Committed r228261: <https://trac.webkit.org/changeset/228261>
Reverted r228261 for reason: This broke an internal build Committed r228282: <https://trac.webkit.org/changeset/228282>
(In reply to Matt Lewis from comment #32) > Reverted r228261 for reason: > > This broke an internal build > > Committed r228282: <https://trac.webkit.org/changeset/228282> Can you provide more info about what broke ? logs, etc
(In reply to Matt Lewis from comment #32) > Reverted r228261 for reason: > > This broke an internal build > > Committed r228282: <https://trac.webkit.org/changeset/228282> How am I supposed to deal with your internal builds?
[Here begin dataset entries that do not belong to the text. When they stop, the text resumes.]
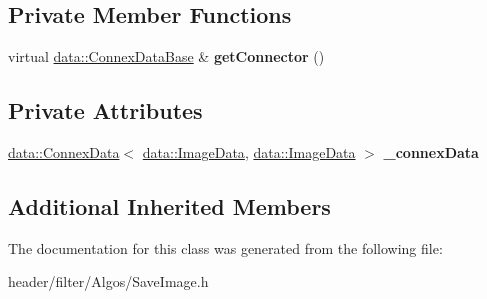 \subsection*{Private Member Functions}
\begin{DoxyCompactItemize}
\item 
\mbox{\label{classfilter_1_1algos_1_1_save_image_a20a933db8ed9acfd01c3ee40c58b8bac}} 
virtual \hyperlink{classfilter_1_1data_1_1_connex_data_base}{data\+::\+Connex\+Data\+Base} \& {\bfseries get\+Connector} ()
\end{DoxyCompactItemize}
\subsection*{Private Attributes}
\begin{DoxyCompactItemize}
\item 
\mbox{\label{classfilter_1_1algos_1_1_save_image_a6d20fec8f50fc8fe30825ead0f0e85e7}} 
\hyperlink{classfilter_1_1data_1_1_connex_data}{data\+::\+Connex\+Data}$<$ \hyperlink{classfilter_1_1data_1_1_image_data}{data\+::\+Image\+Data}, \hyperlink{classfilter_1_1data_1_1_image_data}{data\+::\+Image\+Data} $>$ {\bfseries \+\_\+connex\+Data}
\end{DoxyCompactItemize}
\subsection*{Additional Inherited Members}


The documentation for this class was generated from the following file\+:\begin{DoxyCompactItemize}
\item 
header/filter/\+Algos/Save\+Image.\+h\end{DoxyCompactItemize}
(In reply to Carlos Alberto Lopez Perez from comment #33) > (In reply to Matt Lewis from comment #32) > > Reverted r228261 for reason: > > > > This broke an internal build > > > > Committed r228282: <https://trac.webkit.org/changeset/228282> > > Can you provide more info about what broke ? logs, etc Sorry for the delay — the original revision (r228261) caused an internal builder to start failing in PublicSuffixMac.mm because it could not find decodeHostName. This appears to be declared in WebCoreNSURLExtras.h, but the line where we #import "WebCoreNSURLExtras.h" was removed from PublicSuffixMac.mm in the original patch. I can take a closer look tomorrow, but hopefully this helps a bit!
(In reply to Wenson Hsieh from comment #35) > (In reply to Carlos Alberto Lopez Perez from comment #33) > > (In reply to Matt Lewis from comment #32) > > > Reverted r228261 for reason: > > > > > > This broke an internal build > > > > > > Committed r228282: <https://trac.webkit.org/changeset/228282> > > > > Can you provide more info about what broke ? logs, etc > > Sorry for the delay — the original revision (r228261) caused an internal > builder to start failing in PublicSuffixMac.mm because it could not find > decodeHostName. This appears to be declared in WebCoreNSURLExtras.h, but the > line where we #import "WebCoreNSURLExtras.h" was removed from > PublicSuffixMac.mm in the original patch. > > I can take a closer look tomorrow, but hopefully this helps a bit! Thanks for the details. It seems to me that simply adding the missing include to fix the internal build is less effort than rolling out the two patches again, but still, I'll submit a new patch with the missing include.
Created attachment 333477 [details] Patch for landing
Comment on attachment 333477 [details] Patch for landing Let's try again.
Comment on attachment 333477 [details] Patch for landing Clearing flags on attachment: 333477 Committed r228323: <https://trac.webkit.org/changeset/228323>
All reviewed patches have been landed. Closing bug.